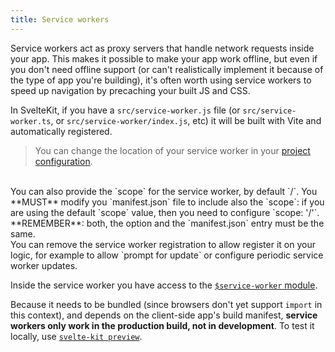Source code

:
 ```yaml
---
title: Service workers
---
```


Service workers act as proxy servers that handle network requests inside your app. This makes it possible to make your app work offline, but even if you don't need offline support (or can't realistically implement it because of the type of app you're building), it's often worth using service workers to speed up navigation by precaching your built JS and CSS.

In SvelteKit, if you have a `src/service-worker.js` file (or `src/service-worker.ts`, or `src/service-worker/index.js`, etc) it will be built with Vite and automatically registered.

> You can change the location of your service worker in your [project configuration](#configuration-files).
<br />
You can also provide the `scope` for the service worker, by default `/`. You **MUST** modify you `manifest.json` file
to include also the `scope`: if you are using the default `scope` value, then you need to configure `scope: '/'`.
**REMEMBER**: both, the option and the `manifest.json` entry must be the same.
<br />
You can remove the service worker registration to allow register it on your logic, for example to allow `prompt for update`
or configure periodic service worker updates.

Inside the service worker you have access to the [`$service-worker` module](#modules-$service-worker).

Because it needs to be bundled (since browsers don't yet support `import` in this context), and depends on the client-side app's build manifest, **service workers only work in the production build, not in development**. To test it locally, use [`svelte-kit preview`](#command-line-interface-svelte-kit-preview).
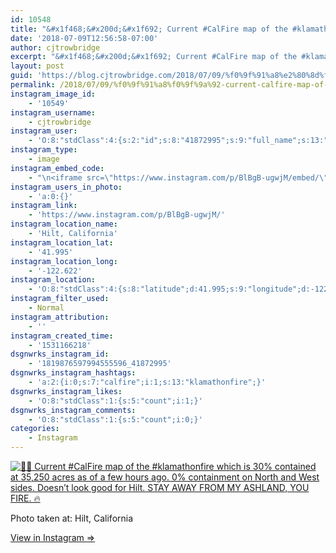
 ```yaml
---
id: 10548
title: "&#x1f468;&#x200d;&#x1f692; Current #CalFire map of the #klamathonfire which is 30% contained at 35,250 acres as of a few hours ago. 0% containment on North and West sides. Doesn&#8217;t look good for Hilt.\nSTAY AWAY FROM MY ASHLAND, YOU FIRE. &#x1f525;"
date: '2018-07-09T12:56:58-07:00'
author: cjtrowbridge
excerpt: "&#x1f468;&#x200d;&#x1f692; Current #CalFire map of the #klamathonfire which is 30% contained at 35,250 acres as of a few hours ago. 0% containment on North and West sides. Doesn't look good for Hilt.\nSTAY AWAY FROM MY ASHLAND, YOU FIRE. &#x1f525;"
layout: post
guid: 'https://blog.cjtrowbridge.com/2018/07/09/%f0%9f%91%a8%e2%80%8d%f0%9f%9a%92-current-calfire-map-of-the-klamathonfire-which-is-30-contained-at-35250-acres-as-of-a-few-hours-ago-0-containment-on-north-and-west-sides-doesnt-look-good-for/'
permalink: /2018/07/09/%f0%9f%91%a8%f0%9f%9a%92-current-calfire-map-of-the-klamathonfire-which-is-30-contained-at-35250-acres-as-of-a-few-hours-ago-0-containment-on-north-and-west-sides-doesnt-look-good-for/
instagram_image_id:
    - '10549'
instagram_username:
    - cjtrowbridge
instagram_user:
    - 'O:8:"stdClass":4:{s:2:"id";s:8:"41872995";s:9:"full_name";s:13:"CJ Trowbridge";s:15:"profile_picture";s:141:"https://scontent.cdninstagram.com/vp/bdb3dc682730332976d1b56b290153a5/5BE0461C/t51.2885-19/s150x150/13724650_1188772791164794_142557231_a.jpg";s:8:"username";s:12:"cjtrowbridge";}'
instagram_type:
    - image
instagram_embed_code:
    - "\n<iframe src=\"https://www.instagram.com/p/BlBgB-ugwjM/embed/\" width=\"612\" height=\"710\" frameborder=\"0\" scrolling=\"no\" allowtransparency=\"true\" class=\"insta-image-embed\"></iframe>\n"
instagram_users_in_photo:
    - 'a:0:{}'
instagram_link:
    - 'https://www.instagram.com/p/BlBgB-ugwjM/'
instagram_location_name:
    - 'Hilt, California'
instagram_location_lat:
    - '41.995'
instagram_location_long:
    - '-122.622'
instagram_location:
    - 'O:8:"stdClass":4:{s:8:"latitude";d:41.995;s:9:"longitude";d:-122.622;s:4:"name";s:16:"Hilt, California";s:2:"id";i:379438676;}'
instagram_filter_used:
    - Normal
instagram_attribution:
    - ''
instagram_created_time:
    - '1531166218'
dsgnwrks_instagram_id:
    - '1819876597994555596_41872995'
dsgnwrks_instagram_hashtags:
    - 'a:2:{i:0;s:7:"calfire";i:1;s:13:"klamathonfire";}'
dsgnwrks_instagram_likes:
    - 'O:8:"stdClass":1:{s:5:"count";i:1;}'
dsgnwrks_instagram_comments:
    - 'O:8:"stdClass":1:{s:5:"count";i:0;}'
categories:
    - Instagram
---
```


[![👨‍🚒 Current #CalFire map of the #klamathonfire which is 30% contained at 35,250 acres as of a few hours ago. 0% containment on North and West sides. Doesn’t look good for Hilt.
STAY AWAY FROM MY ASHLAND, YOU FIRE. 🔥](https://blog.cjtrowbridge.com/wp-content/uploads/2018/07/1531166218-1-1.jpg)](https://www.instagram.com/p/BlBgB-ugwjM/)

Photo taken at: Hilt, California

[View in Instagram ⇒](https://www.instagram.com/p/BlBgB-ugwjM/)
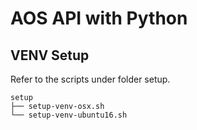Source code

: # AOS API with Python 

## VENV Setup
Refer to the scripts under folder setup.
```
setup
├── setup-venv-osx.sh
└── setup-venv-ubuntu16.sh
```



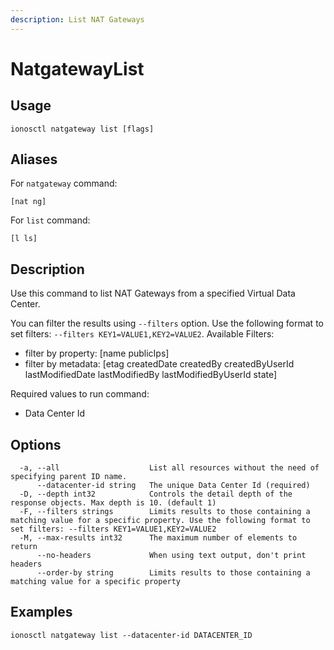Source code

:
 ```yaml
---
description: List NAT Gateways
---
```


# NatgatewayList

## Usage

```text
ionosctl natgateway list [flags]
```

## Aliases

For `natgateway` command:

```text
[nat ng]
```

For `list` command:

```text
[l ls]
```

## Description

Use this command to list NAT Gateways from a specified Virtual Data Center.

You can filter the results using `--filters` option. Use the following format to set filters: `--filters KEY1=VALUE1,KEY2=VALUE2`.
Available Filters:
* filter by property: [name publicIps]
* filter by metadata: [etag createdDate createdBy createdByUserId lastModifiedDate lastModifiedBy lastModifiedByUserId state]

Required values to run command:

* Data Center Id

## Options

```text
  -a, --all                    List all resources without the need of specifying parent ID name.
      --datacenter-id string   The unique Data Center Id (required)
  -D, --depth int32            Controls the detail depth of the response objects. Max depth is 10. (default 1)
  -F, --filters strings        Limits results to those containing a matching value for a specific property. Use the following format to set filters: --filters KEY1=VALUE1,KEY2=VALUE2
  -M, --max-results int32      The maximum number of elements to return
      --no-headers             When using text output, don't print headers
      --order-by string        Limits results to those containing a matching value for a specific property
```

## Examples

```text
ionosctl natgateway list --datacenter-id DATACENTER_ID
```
- - - - - - -
▸ TASK PROMPT
Find the number of lines in the listing that carry the word "Limits". Only that figure should appear in the reply.

▸ ANSWER BOX
2